(Rendered images with source text)

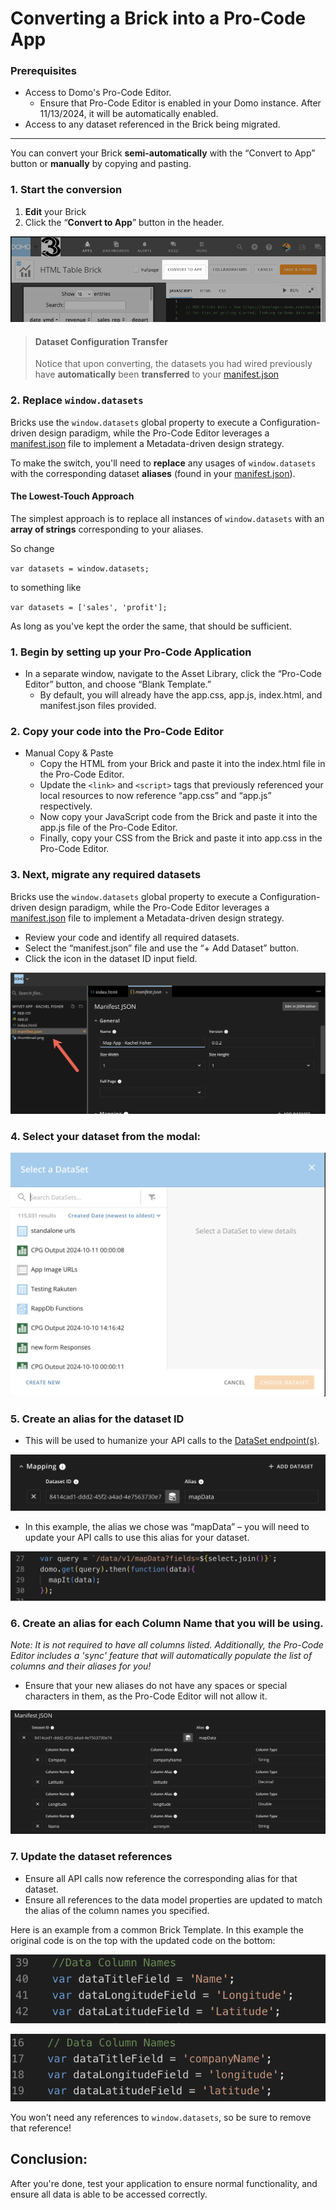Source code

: # Converting a Brick into a Pro-Code App

### **Prerequisites**

- Access to Domo's Pro-Code Editor.
  - Ensure that Pro-Code Editor is enabled in your Domo instance. After 11/13/2024, it will be automatically enabled.
- Access to any dataset referenced in the Brick being migrated.

---

You can convert your Brick **semi-automatically** with the “Convert to App” button or **manually** by copying and pasting.

<!--
type: tab
title: Semi-automatically
-->

### 1. Start the conversion

1. **Edit** your Brick
1. Click the “**Convert to App**” button in the header.

![The button is in the header of the brick editor, next to the COLLABORATORS button.](../../../../assets/images/where_to_find_convert_to_app_button.png)

<!-- theme: info -->
> #### Dataset Configuration Transfer
>
> Notice that upon converting, the datasets you had wired previously have **automatically** been **transferred** to your [manifest.json]

### 2. Replace `window.datasets`

Bricks use the `window.datasets` global property to execute a Configuration-driven design paradigm, while the Pro-Code Editor leverages a [manifest.json] file to implement a Metadata-driven design strategy.

[manifest.json]: https://developer.domo.com/portal/af407395c766b-the-manifest-file

To make the switch, you'll need to **replace** any usages of `window.datasets` with the corresponding dataset **aliases** (found in your [manifest.json]).

#### The Lowest-Touch Approach

The simplest approach is to replace all instances of `window.datasets` with an **array of strings** corresponding to your aliases.

So change

`var datasets = window.datasets;`

to something like

`var datasets = ['sales', 'profit'];`

As long as you've kept the order the same, that should be sufficient.

<!--
type: tab
title: Manually
-->

### 1. Begin by setting up your Pro-Code Application

- In a separate window, navigate to the Asset Library, click the “Pro-Code Editor” button, and choose “Blank Template.”
  - By default, you will already have the app.css, app.js, index.html, and manifest.json files provided.

### 2. Copy your code into the Pro-Code Editor

- Manual Copy & Paste
  - Copy the HTML from your Brick and paste it into the index.html file in the Pro-Code Editor.
  - Update the `<link>` and `<script>` tags that previously referenced your local resources to now reference “app.css” and “app.js” respectively.
  - Now copy your JavaScript code from the Brick and paste it into the app.js file of the Pro-Code Editor.
  - Finally, copy your CSS from the Brick and paste it into app.css in the Pro-Code Editor.

### 3. Next, migrate any required datasets

Bricks use the `window.datasets` global property to execute a Configuration-driven design paradigm, while the Pro-Code Editor leverages a [manifest.json] file to implement a Metadata-driven design strategy.

- Review your code and identify all required datasets.
- Select the “manifest.json” file and use the “+ Add Dataset” button.
- Click the icon in the dataset ID input field.

![choosemanifest.png](../../../../assets/images/choosemanifest.png)

### 4. Select your dataset from the modal:

![choosedataset.png](../../../../assets/images/choosedataset.png)

### 5. Create an alias for the dataset ID

- This will be used to humanize your API calls to the [DataSet endpoint(s)](https://developer.domo.com/portal/8s3y9eldnjq8d-data-api).

![mapping.png](../../../../assets/images/mapping.png)

- In this example, the alias we chose was “mapData” – you will need to update your API calls to use this alias for your dataset.

![callalias.png](../../../../assets/images/callalias.png)

### 6. Create an alias for each Column Name that you will be using.

_Note: It is not required to have all columns listed. Additionally, the Pro-Code Editor includes a 'sync' feature that will automatically populate the list of columns and their aliases for you!_

- Ensure that your new aliases do not have any spaces or special characters in them, as the Pro-Code Editor will not allow it.

![manifestalias.png](../../../../assets/images/manifestalias.png)

### 7. Update the dataset references

- Ensure all API calls now reference the corresponding alias for that dataset.
- Ensure all references to the data model properties are updated to match the alias of the column names you specified.

Here is an example from a common Brick Template. In this example the original code is on the top with the updated code on the bottom:

![codebefore.png](../../../../assets/images/codebefore.png)

![codeafter.png](../../../../assets/images/codeafter.png)

You won’t need any references to `window.datasets`, so be sure to remove that reference!

<!-- type: tab-end -->

## Conclusion:

After you're done, test your application to ensure normal functionality, and ensure all data is able to be accessed correctly.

[WHAT YOU WILL DO]
Provide an exact copy of the records, excluding every picture.

[RESULT BELOW]
Source code

: # Converting a Brick into a Pro-Code App

### **Prerequisites**

- Access to Domo's Pro-Code Editor.
  - Ensure that Pro-Code Editor is enabled in your Domo instance. After 11/13/2024, it will be automatically enabled.
- Access to any dataset referenced in the Brick being migrated.

---

You can convert your Brick **semi-automatically** with the “Convert to App” button or **manually** by copying and pasting.

<!--
type: tab
title: Semi-automatically
-->

### 1. Start the conversion

1. **Edit** your Brick
1. Click the “**Convert to App**” button in the header.

![The button is in the header of the brick editor, next to the COLLABORATORS button.](../../../../assets/images/where_to_find_convert_to_app_button.png)

<!-- theme: info -->
> #### Dataset Configuration Transfer
>
> Notice that upon converting, the datasets you had wired previously have **automatically** been **transferred** to your [manifest.json]

### 2. Replace `window.datasets`

Bricks use the `window.datasets` global property to execute a Configuration-driven design paradigm, while the Pro-Code Editor leverages a [manifest.json] file to implement a Metadata-driven design strategy.

[manifest.json]: https://developer.domo.com/portal/af407395c766b-the-manifest-file

To make the switch, you'll need to **replace** any usages of `window.datasets` with the corresponding dataset **aliases** (found in your [manifest.json]).

#### The Lowest-Touch Approach

The simplest approach is to replace all instances of `window.datasets` with an **array of strings** corresponding to your aliases.

So change

`var datasets = window.datasets;`

to something like

`var datasets = ['sales', 'profit'];`

As long as you've kept the order the same, that should be sufficient.

<!--
type: tab
title: Manually
-->

### 1. Begin by setting up your Pro-Code Application

- In a separate window, navigate to the Asset Library, click the “Pro-Code Editor” button, and choose “Blank Template.”
  - By default, you will already have the app.css, app.js, index.html, and manifest.json files provided.

### 2. Copy your code into the Pro-Code Editor

- Manual Copy & Paste
  - Copy the HTML from your Brick and paste it into the index.html file in the Pro-Code Editor.
  - Update the `<link>` and `<script>` tags that previously referenced your local resources to now reference “app.css” and “app.js” respectively.
  - Now copy your JavaScript code from the Brick and paste it into the app.js file of the Pro-Code Editor.
  - Finally, copy your CSS from the Brick and paste it into app.css in the Pro-Code Editor.

### 3. Next, migrate any required datasets

Bricks use the `window.datasets` global property to execute a Configuration-driven design paradigm, while the Pro-Code Editor leverages a [manifest.json] file to implement a Metadata-driven design strategy.

- Review your code and identify all required datasets.
- Select the “manifest.json” file and use the “+ Add Dataset” button.
- Click the icon in the dataset ID input field.

![choosemanifest.png](../../../../assets/images/choosemanifest.png)

### 4. Select your dataset from the modal:

![choosedataset.png](../../../../assets/images/choosedataset.png)

### 5. Create an alias for the dataset ID

- This will be used to humanize your API calls to the [DataSet endpoint(s)](https://developer.domo.com/portal/8s3y9eldnjq8d-data-api).

![mapping.png](../../../../assets/images/mapping.png)

- In this example, the alias we chose was “mapData” – you will need to update your API calls to use this alias for your dataset.

![callalias.png](../../../../assets/images/callalias.png)

### 6. Create an alias for each Column Name that you will be using.

_Note: It is not required to have all columns listed. Additionally, the Pro-Code Editor includes a 'sync' feature that will automatically populate the list of columns and their aliases for you!_

- Ensure that your new aliases do not have any spaces or special characters in them, as the Pro-Code Editor will not allow it.

![manifestalias.png](../../../../assets/images/manifestalias.png)

### 7. Update the dataset references

- Ensure all API calls now reference the corresponding alias for that dataset.
- Ensure all references to the data model properties are updated to match the alias of the column names you specified.

Here is an example from a common Brick Template. In this example the original code is on the top with the updated code on the bottom:

![codebefore.png](../../../../assets/images/codebefore.png)

![codeafter.png](../../../../assets/images/codeafter.png)

You won’t need any references to `window.datasets`, so be sure to remove that reference!

<!-- type: tab-end -->

## Conclusion:

After you're done, test your application to ensure normal functionality, and ensure all data is able to be accessed correctly.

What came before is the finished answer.